A survey of CDNs for use with Drupal

I have spent some time researching Content Delivery Networks (CDNs) and how they can integrate with Drupal.  Note that I have not yet implemented a CDN solution, so my experiences and opinion may change….  I will try to do a second post or update when we’ve actually rolled something out live.

Here are some criteria I’d use in selecting a drupal module for CDN management:

  • Do you need a CDN?  This is the key question, as a CDN can speed up your site, but introduces a layer of managment and expense that might not be worth the hassle.
  • Do you mind patching drupal core?  This might be a maintenance issue going forward.
  • Do you want to have just images on your CDN, or javascript and CSS as well?  What about video?
  • How contained within the drupal interface do you need your interactions with a CDN to be?  Are you comfortable using a third party tool sometimes?
  • Do you have an existing CDN to work with, or are you selecting a CDN from scratch?  Obviously, you have more flexibility in the second case.
  • Do you mind coding?
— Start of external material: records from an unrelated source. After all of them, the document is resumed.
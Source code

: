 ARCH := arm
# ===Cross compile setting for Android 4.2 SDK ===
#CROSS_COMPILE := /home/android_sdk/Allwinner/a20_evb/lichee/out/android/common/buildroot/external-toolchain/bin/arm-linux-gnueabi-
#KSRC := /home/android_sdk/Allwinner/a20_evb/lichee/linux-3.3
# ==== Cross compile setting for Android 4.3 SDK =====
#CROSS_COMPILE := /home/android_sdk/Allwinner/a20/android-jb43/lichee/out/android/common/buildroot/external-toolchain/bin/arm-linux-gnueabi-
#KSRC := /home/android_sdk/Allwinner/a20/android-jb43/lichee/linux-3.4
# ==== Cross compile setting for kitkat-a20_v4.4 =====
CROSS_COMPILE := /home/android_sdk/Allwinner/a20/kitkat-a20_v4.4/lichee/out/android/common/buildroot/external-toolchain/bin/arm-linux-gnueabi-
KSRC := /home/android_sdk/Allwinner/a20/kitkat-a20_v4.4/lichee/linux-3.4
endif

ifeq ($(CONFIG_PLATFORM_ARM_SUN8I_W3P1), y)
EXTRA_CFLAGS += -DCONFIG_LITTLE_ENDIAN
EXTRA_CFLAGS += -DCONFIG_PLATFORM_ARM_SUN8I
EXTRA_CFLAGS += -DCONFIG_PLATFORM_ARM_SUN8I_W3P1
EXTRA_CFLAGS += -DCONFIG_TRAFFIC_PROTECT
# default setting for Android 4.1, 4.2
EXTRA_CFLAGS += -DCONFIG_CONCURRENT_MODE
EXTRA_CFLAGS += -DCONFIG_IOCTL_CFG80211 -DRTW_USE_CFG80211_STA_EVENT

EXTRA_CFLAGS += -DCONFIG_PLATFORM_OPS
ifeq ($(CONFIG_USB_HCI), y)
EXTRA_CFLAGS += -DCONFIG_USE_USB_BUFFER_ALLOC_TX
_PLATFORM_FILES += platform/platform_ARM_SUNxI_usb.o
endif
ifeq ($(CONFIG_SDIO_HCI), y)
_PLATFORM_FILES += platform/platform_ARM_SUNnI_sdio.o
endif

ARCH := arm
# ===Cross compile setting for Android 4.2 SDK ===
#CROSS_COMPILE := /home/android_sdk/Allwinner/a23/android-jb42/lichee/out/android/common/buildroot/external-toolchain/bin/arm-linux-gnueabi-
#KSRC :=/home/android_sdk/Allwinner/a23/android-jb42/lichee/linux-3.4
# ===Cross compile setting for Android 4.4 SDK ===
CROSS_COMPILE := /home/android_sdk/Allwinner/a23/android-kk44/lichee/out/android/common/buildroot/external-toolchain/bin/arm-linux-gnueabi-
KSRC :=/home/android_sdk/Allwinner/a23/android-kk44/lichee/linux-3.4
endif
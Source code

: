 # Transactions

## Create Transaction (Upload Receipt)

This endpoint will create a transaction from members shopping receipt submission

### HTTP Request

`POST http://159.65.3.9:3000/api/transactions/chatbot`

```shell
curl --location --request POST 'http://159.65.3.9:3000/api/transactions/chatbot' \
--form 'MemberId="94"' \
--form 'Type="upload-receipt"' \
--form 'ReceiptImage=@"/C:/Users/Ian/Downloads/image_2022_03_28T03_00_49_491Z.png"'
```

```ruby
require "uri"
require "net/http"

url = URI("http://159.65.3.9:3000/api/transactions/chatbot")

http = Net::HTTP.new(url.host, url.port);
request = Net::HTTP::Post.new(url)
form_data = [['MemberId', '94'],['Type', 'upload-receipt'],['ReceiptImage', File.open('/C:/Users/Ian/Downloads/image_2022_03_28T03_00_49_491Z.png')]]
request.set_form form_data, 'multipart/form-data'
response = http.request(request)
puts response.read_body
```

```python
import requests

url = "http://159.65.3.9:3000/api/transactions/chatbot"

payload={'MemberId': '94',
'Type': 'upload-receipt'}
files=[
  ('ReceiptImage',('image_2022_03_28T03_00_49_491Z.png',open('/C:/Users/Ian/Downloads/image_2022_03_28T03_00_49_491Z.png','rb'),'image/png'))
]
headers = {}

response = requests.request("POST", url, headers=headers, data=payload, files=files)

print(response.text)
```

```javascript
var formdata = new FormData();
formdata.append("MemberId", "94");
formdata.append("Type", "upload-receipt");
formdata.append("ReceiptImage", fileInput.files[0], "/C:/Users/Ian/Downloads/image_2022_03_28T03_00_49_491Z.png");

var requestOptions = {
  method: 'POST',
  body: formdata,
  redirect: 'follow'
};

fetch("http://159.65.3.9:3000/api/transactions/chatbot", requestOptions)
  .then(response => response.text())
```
Some of these modules seem like they are 75% of the solution, but you might need to write some code to finish things up.

There are a number of modules that attempt to integrate a CDN into Drupal, or might help doing so.  All of these had a release for Drupal6.

  • CDN: this seems like a great fit.  Active development, good sized issue queue, support for multiple CDNs.  It also patches core. Here’s a list of CDNs used with this module.
  • media_mover: this module seems like it might be useful if you were needing to move image and or video files to a CDN.  That might require some coding, although I remember there being some S3 and FTP support.
  • creeper: this module is all about Amazon API integration, including CloudFront.  Plus, what a great name!
  • parallel: fairly new module that changes the source hostnames of images, css files and javascript html tags.  Therefore, they can be served off a CDN, or another web server, etc.
  • storage_api: this is a general storage service with a CDN focus, but doesn’t appear to be well documented or supported as of this time.
  • cloudfront: adds Amazon CloudFront support to the imagecache module

These all seem to be useful in their own ways.  The current project I’m working on is already invested in the Amazon infrastructure, mainly because of Project Mercury, so cloudfront is our current choice.

Did I miss any key modules?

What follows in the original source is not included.